Once upon a time, someone in Luxor, Egypt decided it would be a brilliant idea to get tourists to ride donkeys into the Valley of the Kings – the large valley on the West Bank of the Nile where the Egyptians buried their kings.  I may have survived camel riding without a hitch, but riding donkeys was a whole other story.  I was paranoid from the beginning because Shady warned us about falling off and told us that an average of two people in each group fall off their donkeys.  And it certainly didn’t help that there isn’t a saddle on the donkey – you just sit on top of a thick blanket on top of the donkey’s back with very little to hold on to.  I was nervous and tense throughout the ride (even though the fall would not be that far because the donkeys are not tall animals!).   Luckily, despite a couple close calls (including one when my donkey decided to take off running straight towards a wall), I emerged unscathed.

Valley of the Kings

As soon as we arrived at the Valley of the Kings, I was immediately impressed.  My ticket only allowed me to visit three tombs, but I am sure if there was a way to gain access to more, you could spend the entire day checking out all of the tombs in the Valley.  A guide accompanied us and  the first tomb she took us to was one of the Ramses kings. I got distracted from really experiencing it, though, because we had an incident when Sophie took out her phone to send a text message.  No cameras are allowed inside the tombs and the guard allegedly thought Sophie’s phone was a camera.  After a lot of pleading and 50 Egyptian pounds later, she got it back.

Valley of the Kings

Shady warned us ahead of time that our guide would just pick the three  tombs closest to the entrance and said that one of us should ask him if we could see the Tomb of Tuthmosis III, which was further out.   I got nominated to do that, so after we visited the first tomb (of one of the Ramses kings), I spoke up and asked if we could see any others besides the ones he mentioned.  It was no problem, so we all took off to see Tuthmosis III.  It wasn’t that far away but the entrance was up a steep set of stairs and then pretty far down again.  The guide tried to discourage us from going there, telling us we’d have to climb up a “20-30 meter metal ladder” several times.  The “metal ladder” ended up being just some stairs and it wasn’t so bad.  The tomb itself was interesting because it wasn’t finished – Tuthmosis III died before they could complete it.  So a lot of the drawings are rougher, like stick figures, and there’s not as much color.

Tomb of Tuthmosis III

Our last tomb was Ramses I and there was another long line to get in.  Megan and I decided to try to bypass a large group of Italian tourists in front of us who were proceeding excruciatingly slowly but they cut us off and scolded us for “not respecting the line.” We were momentarily annoyed, but eventually got the last laugh when the guard scolded them for moving through the tomb too slowly.

After the Valley of the Kings,  we continued on to the other major attraction in Luxor: Karnak Temple.

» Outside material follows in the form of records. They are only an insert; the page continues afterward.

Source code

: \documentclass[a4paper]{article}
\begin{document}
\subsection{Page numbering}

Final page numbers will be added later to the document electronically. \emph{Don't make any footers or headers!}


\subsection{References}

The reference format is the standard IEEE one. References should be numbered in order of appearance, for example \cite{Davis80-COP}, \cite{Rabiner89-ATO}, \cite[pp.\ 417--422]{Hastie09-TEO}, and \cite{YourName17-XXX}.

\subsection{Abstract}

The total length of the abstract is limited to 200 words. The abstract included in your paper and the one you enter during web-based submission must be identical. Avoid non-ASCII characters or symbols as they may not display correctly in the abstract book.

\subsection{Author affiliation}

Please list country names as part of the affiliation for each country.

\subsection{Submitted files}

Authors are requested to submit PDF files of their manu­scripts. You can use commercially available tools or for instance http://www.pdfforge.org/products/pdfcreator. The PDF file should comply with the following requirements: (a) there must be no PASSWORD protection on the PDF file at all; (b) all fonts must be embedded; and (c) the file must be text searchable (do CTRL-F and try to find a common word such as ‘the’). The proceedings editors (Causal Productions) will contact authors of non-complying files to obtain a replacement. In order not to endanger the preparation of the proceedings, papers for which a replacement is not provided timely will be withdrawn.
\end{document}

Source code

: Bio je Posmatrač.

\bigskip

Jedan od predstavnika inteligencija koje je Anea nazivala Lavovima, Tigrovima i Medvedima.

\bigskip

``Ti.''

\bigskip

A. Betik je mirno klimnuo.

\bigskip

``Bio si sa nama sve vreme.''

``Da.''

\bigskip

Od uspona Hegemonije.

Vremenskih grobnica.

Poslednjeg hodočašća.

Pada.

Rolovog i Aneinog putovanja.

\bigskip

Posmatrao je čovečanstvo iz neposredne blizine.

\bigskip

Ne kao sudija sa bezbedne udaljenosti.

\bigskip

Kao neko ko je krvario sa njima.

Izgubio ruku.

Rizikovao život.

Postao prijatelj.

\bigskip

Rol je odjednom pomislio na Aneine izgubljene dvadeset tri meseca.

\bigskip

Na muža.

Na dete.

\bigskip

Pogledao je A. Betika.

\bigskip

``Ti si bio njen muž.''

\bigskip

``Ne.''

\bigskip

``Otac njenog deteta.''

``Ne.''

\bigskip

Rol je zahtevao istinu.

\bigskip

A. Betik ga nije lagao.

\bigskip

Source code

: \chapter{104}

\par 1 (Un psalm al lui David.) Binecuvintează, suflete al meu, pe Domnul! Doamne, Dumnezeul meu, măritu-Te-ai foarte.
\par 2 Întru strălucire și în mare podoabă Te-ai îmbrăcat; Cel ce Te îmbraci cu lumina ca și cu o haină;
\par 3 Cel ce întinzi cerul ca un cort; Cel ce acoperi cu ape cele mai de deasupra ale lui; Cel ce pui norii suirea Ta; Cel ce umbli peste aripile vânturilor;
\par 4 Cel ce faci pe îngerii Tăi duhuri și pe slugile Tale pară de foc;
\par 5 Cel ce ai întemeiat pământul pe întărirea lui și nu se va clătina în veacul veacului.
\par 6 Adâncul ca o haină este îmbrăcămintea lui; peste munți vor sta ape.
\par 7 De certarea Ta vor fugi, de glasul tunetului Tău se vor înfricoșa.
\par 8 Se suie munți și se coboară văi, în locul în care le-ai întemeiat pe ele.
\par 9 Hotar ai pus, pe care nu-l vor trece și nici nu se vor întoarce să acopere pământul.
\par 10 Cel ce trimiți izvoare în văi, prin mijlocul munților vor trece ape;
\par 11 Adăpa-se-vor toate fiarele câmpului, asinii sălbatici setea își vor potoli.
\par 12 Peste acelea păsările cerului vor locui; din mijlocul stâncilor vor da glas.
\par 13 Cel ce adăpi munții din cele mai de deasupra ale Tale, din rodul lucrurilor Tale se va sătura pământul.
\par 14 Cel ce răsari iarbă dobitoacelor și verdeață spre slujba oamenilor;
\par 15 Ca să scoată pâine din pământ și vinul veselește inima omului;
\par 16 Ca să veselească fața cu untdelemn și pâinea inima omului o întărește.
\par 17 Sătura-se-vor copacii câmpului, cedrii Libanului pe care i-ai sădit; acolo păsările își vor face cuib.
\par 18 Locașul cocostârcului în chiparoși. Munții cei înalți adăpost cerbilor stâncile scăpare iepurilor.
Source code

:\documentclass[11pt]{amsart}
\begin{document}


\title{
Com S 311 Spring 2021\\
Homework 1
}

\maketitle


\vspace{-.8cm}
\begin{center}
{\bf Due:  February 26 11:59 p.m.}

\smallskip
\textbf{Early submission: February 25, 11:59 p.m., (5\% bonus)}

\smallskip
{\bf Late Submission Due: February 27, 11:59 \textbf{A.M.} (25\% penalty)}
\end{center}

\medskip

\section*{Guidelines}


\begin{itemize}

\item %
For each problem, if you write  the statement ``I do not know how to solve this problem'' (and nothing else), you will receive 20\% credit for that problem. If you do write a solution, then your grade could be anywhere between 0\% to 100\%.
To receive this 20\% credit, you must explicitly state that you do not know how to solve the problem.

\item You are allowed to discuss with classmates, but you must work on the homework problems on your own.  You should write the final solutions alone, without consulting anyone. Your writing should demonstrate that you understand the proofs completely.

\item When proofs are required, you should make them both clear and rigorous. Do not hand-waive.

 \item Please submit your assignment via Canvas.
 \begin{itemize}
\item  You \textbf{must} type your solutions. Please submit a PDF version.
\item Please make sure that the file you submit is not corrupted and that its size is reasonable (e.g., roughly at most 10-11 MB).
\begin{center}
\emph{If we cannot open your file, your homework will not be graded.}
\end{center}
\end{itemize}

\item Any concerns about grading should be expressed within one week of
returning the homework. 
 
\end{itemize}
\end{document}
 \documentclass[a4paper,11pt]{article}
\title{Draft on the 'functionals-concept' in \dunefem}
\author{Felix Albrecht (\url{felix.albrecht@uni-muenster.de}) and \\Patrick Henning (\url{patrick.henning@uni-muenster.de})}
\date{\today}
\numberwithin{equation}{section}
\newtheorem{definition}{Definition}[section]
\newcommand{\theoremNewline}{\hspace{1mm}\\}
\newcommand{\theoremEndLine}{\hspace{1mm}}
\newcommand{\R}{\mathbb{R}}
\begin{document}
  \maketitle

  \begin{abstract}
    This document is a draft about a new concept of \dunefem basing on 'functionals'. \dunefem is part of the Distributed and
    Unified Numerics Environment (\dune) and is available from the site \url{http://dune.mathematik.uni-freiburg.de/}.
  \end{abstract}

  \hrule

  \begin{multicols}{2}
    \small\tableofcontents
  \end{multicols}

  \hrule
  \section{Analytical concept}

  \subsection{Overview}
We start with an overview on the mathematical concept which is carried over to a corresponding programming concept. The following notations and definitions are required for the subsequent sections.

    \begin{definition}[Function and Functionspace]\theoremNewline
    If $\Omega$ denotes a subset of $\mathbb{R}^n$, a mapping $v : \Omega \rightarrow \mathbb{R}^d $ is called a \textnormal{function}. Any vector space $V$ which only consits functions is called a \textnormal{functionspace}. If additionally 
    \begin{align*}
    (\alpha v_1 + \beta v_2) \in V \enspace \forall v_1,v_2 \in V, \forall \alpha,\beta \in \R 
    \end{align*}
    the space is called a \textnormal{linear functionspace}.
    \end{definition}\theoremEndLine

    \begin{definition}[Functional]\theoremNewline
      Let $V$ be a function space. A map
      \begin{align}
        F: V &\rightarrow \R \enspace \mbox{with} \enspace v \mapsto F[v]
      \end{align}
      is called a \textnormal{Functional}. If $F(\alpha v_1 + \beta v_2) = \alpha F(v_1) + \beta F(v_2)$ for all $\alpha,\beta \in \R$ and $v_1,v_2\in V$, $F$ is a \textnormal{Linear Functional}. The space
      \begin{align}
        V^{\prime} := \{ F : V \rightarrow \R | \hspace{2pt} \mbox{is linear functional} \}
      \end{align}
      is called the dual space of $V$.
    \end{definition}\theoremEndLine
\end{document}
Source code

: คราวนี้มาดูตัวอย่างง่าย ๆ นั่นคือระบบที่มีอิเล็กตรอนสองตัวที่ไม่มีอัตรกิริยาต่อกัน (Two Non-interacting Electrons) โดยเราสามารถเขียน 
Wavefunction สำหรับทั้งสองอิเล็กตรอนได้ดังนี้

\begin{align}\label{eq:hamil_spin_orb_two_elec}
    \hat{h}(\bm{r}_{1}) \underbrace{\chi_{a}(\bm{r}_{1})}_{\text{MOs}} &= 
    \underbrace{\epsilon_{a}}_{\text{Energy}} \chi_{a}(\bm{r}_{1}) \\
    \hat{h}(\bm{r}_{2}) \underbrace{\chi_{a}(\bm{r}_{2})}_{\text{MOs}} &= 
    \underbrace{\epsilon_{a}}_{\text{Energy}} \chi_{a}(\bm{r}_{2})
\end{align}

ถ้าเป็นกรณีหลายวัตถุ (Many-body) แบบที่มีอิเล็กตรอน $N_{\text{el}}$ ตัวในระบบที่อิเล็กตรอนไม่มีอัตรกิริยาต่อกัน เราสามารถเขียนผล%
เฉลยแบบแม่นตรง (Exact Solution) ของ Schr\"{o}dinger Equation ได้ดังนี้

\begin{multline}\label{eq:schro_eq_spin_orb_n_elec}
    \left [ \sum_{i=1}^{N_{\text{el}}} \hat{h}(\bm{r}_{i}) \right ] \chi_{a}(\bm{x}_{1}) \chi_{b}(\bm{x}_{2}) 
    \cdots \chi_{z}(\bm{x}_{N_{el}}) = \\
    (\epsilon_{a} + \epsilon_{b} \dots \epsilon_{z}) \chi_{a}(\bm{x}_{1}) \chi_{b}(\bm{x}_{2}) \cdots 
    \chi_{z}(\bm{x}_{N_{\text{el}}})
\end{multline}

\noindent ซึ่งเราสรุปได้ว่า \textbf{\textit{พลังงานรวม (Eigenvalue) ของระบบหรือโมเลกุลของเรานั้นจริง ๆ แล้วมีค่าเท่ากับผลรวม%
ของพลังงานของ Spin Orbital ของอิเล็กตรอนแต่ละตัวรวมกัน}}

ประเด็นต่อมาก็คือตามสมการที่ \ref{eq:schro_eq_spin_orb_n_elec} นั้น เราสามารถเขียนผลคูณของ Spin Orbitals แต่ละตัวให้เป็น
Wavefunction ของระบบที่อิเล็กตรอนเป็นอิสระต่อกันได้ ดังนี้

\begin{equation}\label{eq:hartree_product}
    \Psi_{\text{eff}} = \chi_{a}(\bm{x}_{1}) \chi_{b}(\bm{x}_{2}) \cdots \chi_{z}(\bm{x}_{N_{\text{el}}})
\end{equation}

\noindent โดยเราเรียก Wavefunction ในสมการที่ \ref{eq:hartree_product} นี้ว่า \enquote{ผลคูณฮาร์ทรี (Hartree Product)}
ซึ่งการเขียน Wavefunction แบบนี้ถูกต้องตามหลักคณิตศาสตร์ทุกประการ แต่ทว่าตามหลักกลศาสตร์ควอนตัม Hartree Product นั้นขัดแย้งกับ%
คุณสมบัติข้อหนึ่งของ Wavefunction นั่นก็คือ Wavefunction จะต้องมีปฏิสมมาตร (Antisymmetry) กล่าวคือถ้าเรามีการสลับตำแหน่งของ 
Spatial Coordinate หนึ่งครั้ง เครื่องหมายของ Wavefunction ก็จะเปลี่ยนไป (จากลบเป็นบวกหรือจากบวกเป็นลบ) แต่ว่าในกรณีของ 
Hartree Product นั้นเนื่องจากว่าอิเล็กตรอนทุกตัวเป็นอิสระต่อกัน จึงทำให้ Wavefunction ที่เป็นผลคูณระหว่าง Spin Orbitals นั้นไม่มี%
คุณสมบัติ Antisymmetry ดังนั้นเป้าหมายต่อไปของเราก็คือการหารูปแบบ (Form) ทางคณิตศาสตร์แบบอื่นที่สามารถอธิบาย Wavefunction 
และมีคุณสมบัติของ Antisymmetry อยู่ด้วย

No donkeys for this journey; instead, we traveled by horse and carriage.   Karnak Temple was amazing and enormous beyond words.  While we were all itching to just wander around and explore, we felt obligated to listen to what our guide had to say about the temple first.  Of course, that also meant listening to the legend that every guide in Egypt seemed to repeat:  the one about the gods Osiris and Isis and Osiris’ brother trying to kill him by drowning him in a sarcophagus and then by cutting his body into pieces.  Slightly more interesting, the guide also pointed out a statue of a scarab that apparently you are supposed to walk around 3 times to get engaged, 7 times to get married and 10 times to get pregnant.  I took three spins around, so we’ll see how that turns out!

Karnak Temple

Karnak, Egypt

Karnak Temple

I think of Karnak Temple as a giant playground of ancient ruins.  We all had a blast just playing around and posing for different pictures all around the complex, including standing up on blocks doing a standard “pharoah” pose -left legs in front symbolizing life and then arms out in front as if holding a staff.  And of course we did some typical hugging the giant columns poses and some “mummy” poses. We repeated some of these when we visited Luxor Temple later that night.  As great as it all was, though, I was close to hitting my limit of temple visits. I was ready to return to Cairo.